▸ **What the exercise asks**:
In the entries below, find the lines that contain the word "github" and copy them.

▸ **Dataset excerpts**:
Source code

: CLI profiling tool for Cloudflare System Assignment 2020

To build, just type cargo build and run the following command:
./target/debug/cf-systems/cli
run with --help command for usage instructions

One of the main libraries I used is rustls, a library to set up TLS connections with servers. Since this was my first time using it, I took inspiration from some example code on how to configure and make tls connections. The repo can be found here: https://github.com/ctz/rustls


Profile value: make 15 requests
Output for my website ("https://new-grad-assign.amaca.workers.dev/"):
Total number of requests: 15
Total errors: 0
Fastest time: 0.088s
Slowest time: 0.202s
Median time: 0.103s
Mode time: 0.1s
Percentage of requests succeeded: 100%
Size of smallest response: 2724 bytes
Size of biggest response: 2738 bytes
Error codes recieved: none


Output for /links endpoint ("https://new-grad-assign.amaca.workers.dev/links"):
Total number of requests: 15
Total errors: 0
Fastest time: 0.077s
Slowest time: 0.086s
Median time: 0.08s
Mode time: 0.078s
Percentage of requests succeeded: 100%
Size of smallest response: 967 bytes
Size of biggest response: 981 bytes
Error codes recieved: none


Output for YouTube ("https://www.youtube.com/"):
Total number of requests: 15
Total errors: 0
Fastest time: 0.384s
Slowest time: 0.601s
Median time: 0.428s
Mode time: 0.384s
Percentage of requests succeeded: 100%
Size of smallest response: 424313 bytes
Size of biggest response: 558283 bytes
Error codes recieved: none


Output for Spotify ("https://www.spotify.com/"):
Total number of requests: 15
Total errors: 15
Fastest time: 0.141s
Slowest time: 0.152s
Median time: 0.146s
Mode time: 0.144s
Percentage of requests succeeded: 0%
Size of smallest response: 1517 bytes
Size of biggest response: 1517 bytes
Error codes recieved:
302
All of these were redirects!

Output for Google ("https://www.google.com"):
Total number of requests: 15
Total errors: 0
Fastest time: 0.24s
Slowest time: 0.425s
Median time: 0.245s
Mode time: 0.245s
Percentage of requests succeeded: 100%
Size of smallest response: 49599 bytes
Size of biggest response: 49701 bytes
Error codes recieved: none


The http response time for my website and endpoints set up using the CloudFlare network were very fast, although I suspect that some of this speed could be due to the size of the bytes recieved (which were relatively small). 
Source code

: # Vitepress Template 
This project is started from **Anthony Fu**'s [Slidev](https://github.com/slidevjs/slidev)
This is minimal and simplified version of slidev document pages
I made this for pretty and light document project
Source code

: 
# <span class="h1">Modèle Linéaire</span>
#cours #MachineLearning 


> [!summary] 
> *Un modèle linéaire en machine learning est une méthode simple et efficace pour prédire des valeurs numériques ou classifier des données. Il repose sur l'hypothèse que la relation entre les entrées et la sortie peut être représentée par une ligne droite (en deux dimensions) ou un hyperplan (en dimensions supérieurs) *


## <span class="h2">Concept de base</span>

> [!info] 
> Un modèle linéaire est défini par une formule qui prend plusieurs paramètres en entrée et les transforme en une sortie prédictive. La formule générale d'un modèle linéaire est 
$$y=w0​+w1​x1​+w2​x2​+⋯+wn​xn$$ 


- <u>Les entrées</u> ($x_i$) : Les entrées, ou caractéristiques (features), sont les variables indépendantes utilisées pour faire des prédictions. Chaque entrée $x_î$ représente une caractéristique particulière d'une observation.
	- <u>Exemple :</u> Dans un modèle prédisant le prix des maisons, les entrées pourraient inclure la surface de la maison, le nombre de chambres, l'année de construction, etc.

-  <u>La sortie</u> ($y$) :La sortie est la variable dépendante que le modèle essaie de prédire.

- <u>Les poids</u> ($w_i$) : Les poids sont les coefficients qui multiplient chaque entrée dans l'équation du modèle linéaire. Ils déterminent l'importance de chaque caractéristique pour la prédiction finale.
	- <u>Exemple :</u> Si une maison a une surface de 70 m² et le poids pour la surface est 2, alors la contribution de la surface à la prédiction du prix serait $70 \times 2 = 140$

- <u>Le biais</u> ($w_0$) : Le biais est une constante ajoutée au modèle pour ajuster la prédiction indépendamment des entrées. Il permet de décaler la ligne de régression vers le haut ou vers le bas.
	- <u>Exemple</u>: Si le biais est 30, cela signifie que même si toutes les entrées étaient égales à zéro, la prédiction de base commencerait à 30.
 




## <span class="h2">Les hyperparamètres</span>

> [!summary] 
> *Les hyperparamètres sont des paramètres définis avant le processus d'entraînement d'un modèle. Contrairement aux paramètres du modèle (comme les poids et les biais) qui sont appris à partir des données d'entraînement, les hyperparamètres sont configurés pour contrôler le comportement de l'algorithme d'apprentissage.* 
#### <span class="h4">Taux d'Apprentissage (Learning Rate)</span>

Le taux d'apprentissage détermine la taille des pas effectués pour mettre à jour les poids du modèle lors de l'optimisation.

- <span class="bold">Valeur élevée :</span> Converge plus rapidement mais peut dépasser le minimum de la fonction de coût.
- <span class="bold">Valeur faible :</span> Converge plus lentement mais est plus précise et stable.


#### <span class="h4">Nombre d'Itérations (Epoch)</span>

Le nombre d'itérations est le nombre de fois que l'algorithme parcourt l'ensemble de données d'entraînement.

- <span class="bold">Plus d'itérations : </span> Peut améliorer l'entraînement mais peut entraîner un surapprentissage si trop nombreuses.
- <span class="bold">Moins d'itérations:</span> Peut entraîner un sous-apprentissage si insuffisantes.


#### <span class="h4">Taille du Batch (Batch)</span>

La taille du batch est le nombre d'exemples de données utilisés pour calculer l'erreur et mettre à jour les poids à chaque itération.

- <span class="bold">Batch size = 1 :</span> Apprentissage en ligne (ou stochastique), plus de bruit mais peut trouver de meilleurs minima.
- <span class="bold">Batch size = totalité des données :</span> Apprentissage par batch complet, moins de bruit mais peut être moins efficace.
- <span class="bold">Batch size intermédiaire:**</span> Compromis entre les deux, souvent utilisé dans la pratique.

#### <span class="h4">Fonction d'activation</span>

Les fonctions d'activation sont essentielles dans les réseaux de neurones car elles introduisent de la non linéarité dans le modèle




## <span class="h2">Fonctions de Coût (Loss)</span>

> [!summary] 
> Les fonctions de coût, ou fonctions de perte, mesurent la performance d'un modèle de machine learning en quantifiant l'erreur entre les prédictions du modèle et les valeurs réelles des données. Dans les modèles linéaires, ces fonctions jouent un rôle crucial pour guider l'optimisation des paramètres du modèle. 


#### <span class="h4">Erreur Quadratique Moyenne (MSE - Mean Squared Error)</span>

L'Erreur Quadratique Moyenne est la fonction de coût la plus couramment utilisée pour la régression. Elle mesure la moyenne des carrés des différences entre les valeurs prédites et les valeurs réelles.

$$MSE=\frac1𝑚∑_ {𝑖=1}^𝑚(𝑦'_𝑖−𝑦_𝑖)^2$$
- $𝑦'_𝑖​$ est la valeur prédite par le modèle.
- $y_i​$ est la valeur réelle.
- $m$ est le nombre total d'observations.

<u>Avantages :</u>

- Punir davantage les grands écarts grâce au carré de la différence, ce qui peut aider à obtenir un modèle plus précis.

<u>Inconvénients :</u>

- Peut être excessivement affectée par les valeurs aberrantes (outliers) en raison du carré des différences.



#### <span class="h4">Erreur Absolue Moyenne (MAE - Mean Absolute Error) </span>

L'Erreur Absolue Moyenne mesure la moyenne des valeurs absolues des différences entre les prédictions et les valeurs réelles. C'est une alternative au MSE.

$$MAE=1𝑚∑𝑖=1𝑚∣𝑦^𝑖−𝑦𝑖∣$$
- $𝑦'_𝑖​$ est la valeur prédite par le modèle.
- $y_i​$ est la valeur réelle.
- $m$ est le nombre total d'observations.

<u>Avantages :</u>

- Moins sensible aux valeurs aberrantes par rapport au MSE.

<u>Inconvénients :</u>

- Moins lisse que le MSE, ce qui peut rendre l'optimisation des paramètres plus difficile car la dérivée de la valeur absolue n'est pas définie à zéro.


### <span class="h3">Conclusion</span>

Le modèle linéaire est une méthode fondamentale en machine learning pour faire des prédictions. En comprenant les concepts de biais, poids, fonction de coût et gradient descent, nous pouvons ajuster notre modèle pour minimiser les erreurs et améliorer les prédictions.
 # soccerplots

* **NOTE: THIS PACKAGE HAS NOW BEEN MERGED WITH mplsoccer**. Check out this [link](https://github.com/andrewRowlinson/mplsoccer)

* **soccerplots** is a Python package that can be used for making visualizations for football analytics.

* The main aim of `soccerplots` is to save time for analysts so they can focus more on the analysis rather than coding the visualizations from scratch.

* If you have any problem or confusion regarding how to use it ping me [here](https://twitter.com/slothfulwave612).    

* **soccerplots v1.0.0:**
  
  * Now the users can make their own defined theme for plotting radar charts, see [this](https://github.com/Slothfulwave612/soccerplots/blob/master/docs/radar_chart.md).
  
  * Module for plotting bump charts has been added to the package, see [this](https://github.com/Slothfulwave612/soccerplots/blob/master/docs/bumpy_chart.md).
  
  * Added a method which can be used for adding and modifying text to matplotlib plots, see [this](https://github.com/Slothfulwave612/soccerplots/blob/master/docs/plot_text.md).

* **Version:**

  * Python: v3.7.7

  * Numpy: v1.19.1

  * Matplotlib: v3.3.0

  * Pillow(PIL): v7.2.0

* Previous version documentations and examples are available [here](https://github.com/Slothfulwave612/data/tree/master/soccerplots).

▸ **Exercise solution**:
One of the main libraries I used is rustls, a library to set up TLS connections with servers. Since this was my first time using it, I took inspiration from some example code on how to configure and make tls connections. The repo can be found here: https://github.com/ctz/rustls
This project is started from **Anthony Fu**'s [Slidev](https://github.com/slidevjs/slidev)
* **NOTE: THIS PACKAGE HAS NOW BEEN MERGED WITH mplsoccer**. Check out this [link](https://github.com/andrewRowlinson/mplsoccer)
  * Now the users can make their own defined theme for plotting radar charts, see [this](https://github.com/Slothfulwave612/soccerplots/blob/master/docs/radar_chart.md).
  * Module for plotting bump charts has been added to the package, see [this](https://github.com/Slothfulwave612/soccerplots/blob/master/docs/bumpy_chart.md).
  * Added a method which can be used for adding and modifying text to matplotlib plots, see [this](https://github.com/Slothfulwave612/soccerplots/blob/master/docs/plot_text.md).
* Previous version documentations and examples are available [here](https://github.com/Slothfulwave612/data/tree/master/soccerplots).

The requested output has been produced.